Thread: SQL functions not being inlined

SQL functions not being inlined

From
Evan Martin
Date:
Some of my functions are running much slower than doing the same query
"inline" and I'd like to know if there's a way to fix that.

I have a number of tables that store data valid at different times. For
each logical entity there may be multiple rows, valid at different times
(sometimes overlapping). Each such table has valid_time_begin and
valid_time_end columns that specify when that data is valid, eg.

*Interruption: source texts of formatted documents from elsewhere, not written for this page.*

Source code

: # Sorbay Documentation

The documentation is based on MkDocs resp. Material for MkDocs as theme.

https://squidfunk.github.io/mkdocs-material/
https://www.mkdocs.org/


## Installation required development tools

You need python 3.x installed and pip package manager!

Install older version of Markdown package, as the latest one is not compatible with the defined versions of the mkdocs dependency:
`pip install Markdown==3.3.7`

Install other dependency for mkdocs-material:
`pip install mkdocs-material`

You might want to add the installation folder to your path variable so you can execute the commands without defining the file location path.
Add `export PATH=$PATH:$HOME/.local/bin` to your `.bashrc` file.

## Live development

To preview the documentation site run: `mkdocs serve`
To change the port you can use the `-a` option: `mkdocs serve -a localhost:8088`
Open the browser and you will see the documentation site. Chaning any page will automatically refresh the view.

CREATE TABLE thing_timeslice
(
   timeslice_id serial NOT NULL,
   thing_id integer NOT NULL,
   valid_time_begin timestamp NOT NULL,
   valid_time_end timestamp NOT NULL,
   ... other columns ...
   CONSTRAINT pk_thing_timeslice PRIMARY KEY (timeslice_id),
   CONSTRAINT fk_thing_timeslice_thing FOREIGN KEY (thing_id) REFERENCES
thing (thing_id)
)
CREATE INDEX ix_thing_timeslice_thing_id ON thing_timeslice (thing_id);

To simplify querying for data valid at a given time I've created
functions like this:

CREATE OR REPLACE FUNCTION thing_asof(effective_time timestamp)
RETURNS SETOF thing_timeslice
AS $BODY$
     SELECT *
     FROM thing_timeslice
     WHERE ($1, '0'::interval) OVERLAPS (valid_time_begin,
COALESCE(valid_time_end, 'infinity'::timestamp))
$BODY$ LANGUAGE SQL STABLE;

I then select from these functions as though they were tables, often
joining them, eg.

SELECT *
FROM thing_asof('2012-05-01') a
JOIN another_thing_asof('2012-05-01') b ON a.thing_id =
b.referenced_thing_id

This is quite slow, especially when I have a WHERE clause that narrows
down the set of rows from 100,000 to 10 or so. I suspect it's evaluating
the function first and filtering it afterwards and perhaps not using the
index, either. If I manually "inline" my functions the queries get 10x
faster! Eg.

SELECT *
FROM
(
     SELECT *
     FROM thing_timeslice
     WHERE ('2012-05-01', '0'::interval) OVERLAPS (valid_time_begin,
COALESCE(valid_time_end, 'infinity'::timestamp))
) a
JOIN ...

My question is: why is PostgreSQL not doing this inlining automatically?
Are there some gotchas I need to be aware of or is it just not
supported? I'm running 9.1.3.

Regards,

Evan

Re: SQL functions not being inlined

From
Chris Angelico
Date:
On Wed, May 2, 2012 at 12:43 PM, Evan Martin
<postgresql@realityexists.net> wrote:
> Some of my functions are running much slower than doing the same query
> "inline" and I'd like to know if there's a way to fix that.
> [chomp analysis and examples]

Is there any possibility that you could recode your functions as
views? The optimizer can push predicates down into views but not, it
would appear, into functions.

In the specific example given, I would be looking, not for an
OVERLAPS, but a simple comparison:

SELECT * FROM thing_timeslice
WHERE '2012-05-01' BETWEEN valid_time_begin AND
COALESCE(valid_time_end, 'infinity'::timestamp)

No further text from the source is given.